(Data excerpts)
::::::::::

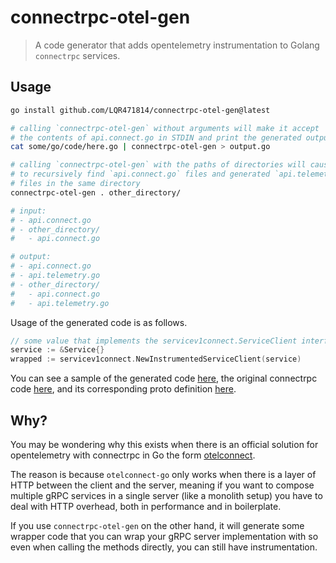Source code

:# connectrpc-otel-gen

> A code generator that adds opentelemetry instrumentation to Golang `connectrpc` services.

## Usage

```sh
go install github.com/LQR471814/connectrpc-otel-gen@latest

# calling `connectrpc-otel-gen` without arguments will make it accept
# the contents of api.connect.go in STDIN and print the generated output into STDOUT
cat some/go/code/here.go | connectrpc-otel-gen > output.go

# calling `connectrpc-otel-gen` with the paths of directories will cause it
# to recursively find `api.connect.go` files and generated `api.telemetry.go`
# files in the same directory
connectrpc-otel-gen . other_directory/

# input:
# - api.connect.go
# - other_directory/
#   - api.connect.go

# output:
# - api.connect.go
# - api.telemetry.go
# - other_directory/
#   - api.connect.go
#   - api.telemetry.go
```

Usage of the generated code is as follows.

```go
// some value that implements the servicev1connect.ServiceClient interface
service := &Service{}
wrapped := servicev1connect.NewInstrumentedServiceClient(service)
```

You can see a sample of the generated code [here](./example/sample_output.go), the original connectrpc code [here](./example/api.connect.go), and its corresponding proto definition [here](./example/api.proto).

## Why?

You may be wondering why this exists when there is an official solution for opentelemetry with connectrpc in Go the form [otelconnect](https://github.com/connectrpc/otelconnect-go).

The reason is because `otelconnect-go` only works when there is a layer of HTTP between the client and the server, meaning if you want to compose multiple gRPC services in a single server (like a monolith setup) you have to deal with HTTP overhead, both in performance and in boilerplate.

If you use `connectrpc-otel-gen` on the other hand, it will generate some wrapper code that you can wrap your gRPC server implementation with so even when calling the methods directly, you can still have instrumentation.

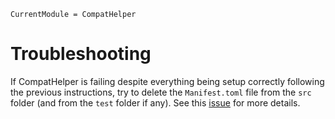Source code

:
 ```@meta
CurrentModule = CompatHelper
```

# Troubleshooting

If CompatHelper is failing despite everything being setup correctly following the previous instructions, try to delete the `Manifest.toml` file from the `src` folder (and from the `test` folder if any). See this [issue](https://github.com/JuliaRegistries/CompatHelper.jl/issues/201) for more details.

::::::::::

Look over the records. Copy the lines that include the word "there".

You may be wondering why this exists when there is an official solution for opentelemetry with connectrpc in Go the form [otelconnect](https://github.com/connectrpc/otelconnect-go).
The reason is because `otelconnect-go` only works when there is a layer of HTTP between the client and the server, meaning if you want to compose multiple gRPC services in a single server (like a monolith setup) you have to deal with HTTP overhead, both in performance and in boilerplate.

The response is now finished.